[Source texts of formatted documents]
= = = = =

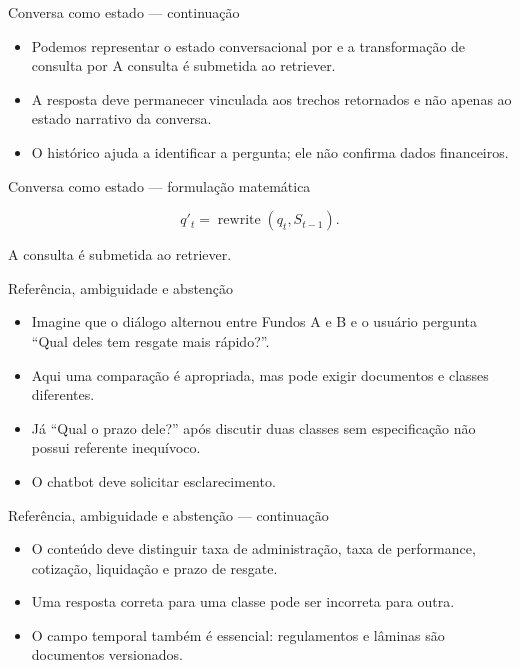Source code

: \documentclass[10pt,aspectratio=169]{beamer}
\begin{document}
\begin{frame}[t]{Conversa como estado — continuação}
\small
\begin{itemize}
\item Podemos representar o estado conversacional por e a transformação de consulta por A consulta é submetida ao retriever.
\item A resposta deve permanecer vinculada aos trechos retornados e não apenas ao estado narrativo da conversa.
\item O histórico ajuda a identificar a pergunta; ele não confirma dados financeiros.
\end{itemize}
\end{frame}

\begin{frame}[t]{Conversa como estado — formulação matemática}
\small
\vspace{3mm}\begin{center}\small\[q'_t=\operatorname{rewrite}(q_t,S_{t-1}).\]\end{center}
\vspace{3mm}\small A consulta é submetida ao retriever.
\end{frame}

\begin{frame}[t]{Referência, ambiguidade e abstenção}
\small
\begin{itemize}
\item Imagine que o diálogo alternou entre Fundos A e B e o usuário pergunta ``Qual deles tem resgate mais rápido?''.
\item Aqui uma comparação é apropriada, mas pode exigir documentos e classes diferentes.
\item Já ``Qual o prazo dele?'' após discutir duas classes sem especificação não possui referente inequívoco.
\item O chatbot deve solicitar esclarecimento.
\end{itemize}
\end{frame}

\begin{frame}[t]{Referência, ambiguidade e abstenção — continuação}
\small
\begin{itemize}
\item O conteúdo deve distinguir taxa de administração, taxa de performance, cotização, liquidação e prazo de resgate.
\item Uma resposta correta para uma classe pode ser incorreta para outra.
\item O campo temporal também é essencial: regulamentos e lâminas são documentos versionados.
\end{itemize}
\end{frame}
\end{document}
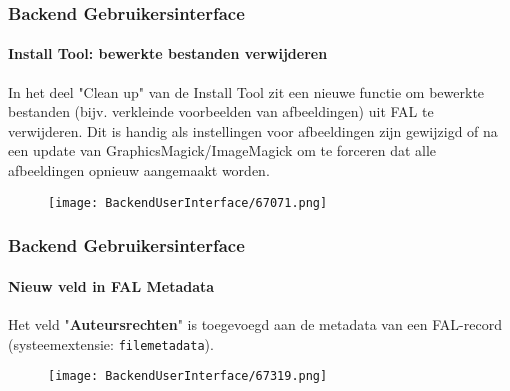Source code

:\begin{frame}[fragile]
	\frametitle{Backend Gebruikersinterface}
	\framesubtitle{Install Tool: bewerkte bestanden verwijderen}

	In het deel "Clean up" van de Install Tool zit een nieuwe functie om bewerkte bestanden
	(bijv. verkleinde voorbeelden van afbeeldingen) uit FAL te verwijderen.\newline
	Dit is handig als instellingen voor afbeeldingen zijn gewijzigd of na een update van
	GraphicsMagick/ImageMagick om te forceren dat alle afbeeldingen opnieuw aangemaakt
	worden.

	\begin{figure}
		\texttt{[image: BackendUserInterface/67071.png]}
	\end{figure}

\end{frame}

\begin{frame}[fragile]
	\frametitle{Backend Gebruikersinterface}
	\framesubtitle{Nieuw veld in FAL Metadata}

	Het veld "\textbf{Auteursrechten}" is toegevoegd aan de metadata van een FAL-record
	(systeemextensie: \texttt{filemetadata}).

	\begin{figure}
		\texttt{[image: BackendUserInterface/67319.png]}
	\end{figure}

\end{frame}


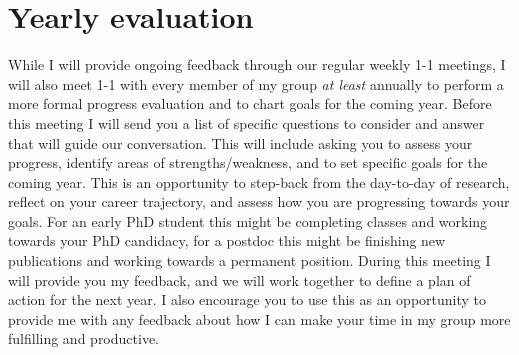 \documentclass{classassignments}
\begin{document}
\section{Yearly evaluation}\label{sec:Yearly}
While I will provide ongoing feedback through our regular weekly 1-1 meetings, I will also meet 1-1 with every member of my group \textit{at least} annually to perform a more formal progress evaluation and to chart goals for the coming year. Before this meeting I will send you a list of specific questions to consider and answer that will guide our conversation. This will include asking you to assess your progress, identify areas of strengths/weakness, and to set specific goals for the coming year. This is an opportunity to step-back from the day-to-day of research, reflect on your career trajectory, and assess how you are progressing towards your goals. For an early PhD student this might be completing classes and working towards your PhD candidacy, for a postdoc this might be finishing new publications and working towards a permanent position. During this meeting I will provide you my feedback, and we will work together to define a plan of action for the next year. I also encourage you to use this as an opportunity to provide me with any feedback about how I can make your time in my group more fulfilling and productive. 

%
%
\end{document}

= = = = =

* [The task]: Print the data above exactly; drop every picture.

* [Response area]:
Source code

: \documentclass[10pt,aspectratio=169]{beamer}
\begin{document}
\begin{frame}[t]{Conversa como estado — continuação}
\small
\begin{itemize}
\item Podemos representar o estado conversacional por e a transformação de consulta por A consulta é submetida ao retriever.
\item A resposta deve permanecer vinculada aos trechos retornados e não apenas ao estado narrativo da conversa.
\item O histórico ajuda a identificar a pergunta; ele não confirma dados financeiros.
\end{itemize}
\end{frame}

\begin{frame}[t]{Conversa como estado — formulação matemática}
\small
\vspace{3mm}\begin{center}\small\[q'_t=\operatorname{rewrite}(q_t,S_{t-1}).\]\end{center}
\vspace{3mm}\small A consulta é submetida ao retriever.
\end{frame}

\begin{frame}[t]{Referência, ambiguidade e abstenção}
\small
\begin{itemize}
\item Imagine que o diálogo alternou entre Fundos A e B e o usuário pergunta ``Qual deles tem resgate mais rápido?''.
\item Aqui uma comparação é apropriada, mas pode exigir documentos e classes diferentes.
\item Já ``Qual o prazo dele?'' após discutir duas classes sem especificação não possui referente inequívoco.
\item O chatbot deve solicitar esclarecimento.
\end{itemize}
\end{frame}

\begin{frame}[t]{Referência, ambiguidade e abstenção — continuação}
\small
\begin{itemize}
\item O conteúdo deve distinguir taxa de administração, taxa de performance, cotização, liquidação e prazo de resgate.
\item Uma resposta correta para uma classe pode ser incorreta para outra.
\item O campo temporal também é essencial: regulamentos e lâminas são documentos versionados.
\end{itemize}
\end{frame}
\end{document}
Source code

:\begin{frame}[fragile]
	\frametitle{Backend Gebruikersinterface}
	\framesubtitle{Install Tool: bewerkte bestanden verwijderen}

	In het deel "Clean up" van de Install Tool zit een nieuwe functie om bewerkte bestanden
	(bijv. verkleinde voorbeelden van afbeeldingen) uit FAL te verwijderen.\newline
	Dit is handig als instellingen voor afbeeldingen zijn gewijzigd of na een update van
	GraphicsMagick/ImageMagick om te forceren dat alle afbeeldingen opnieuw aangemaakt
	worden.

	\begin{figure}
		\texttt{[image: BackendUserInterface/67071.png]}
	\end{figure}

\end{frame}

\begin{frame}[fragile]
	\frametitle{Backend Gebruikersinterface}
	\framesubtitle{Nieuw veld in FAL Metadata}

	Het veld "\textbf{Auteursrechten}" is toegevoegd aan de metadata van een FAL-record
	(systeemextensie: \texttt{filemetadata}).

	\begin{figure}
		\texttt{[image: BackendUserInterface/67319.png]}
	\end{figure}

\end{frame}


 \documentclass{classassignments}
\begin{document}
\section{Yearly evaluation}\label{sec:Yearly}
While I will provide ongoing feedback through our regular weekly 1-1 meetings, I will also meet 1-1 with every member of my group \textit{at least} annually to perform a more formal progress evaluation and to chart goals for the coming year. Before this meeting I will send you a list of specific questions to consider and answer that will guide our conversation. This will include asking you to assess your progress, identify areas of strengths/weakness, and to set specific goals for the coming year. This is an opportunity to step-back from the day-to-day of research, reflect on your career trajectory, and assess how you are progressing towards your goals. For an early PhD student this might be completing classes and working towards your PhD candidacy, for a postdoc this might be finishing new publications and working towards a permanent position. During this meeting I will provide you my feedback, and we will work together to define a plan of action for the next year. I also encourage you to use this as an opportunity to provide me with any feedback about how I can make your time in my group more fulfilling and productive. 

%
%
\end{document}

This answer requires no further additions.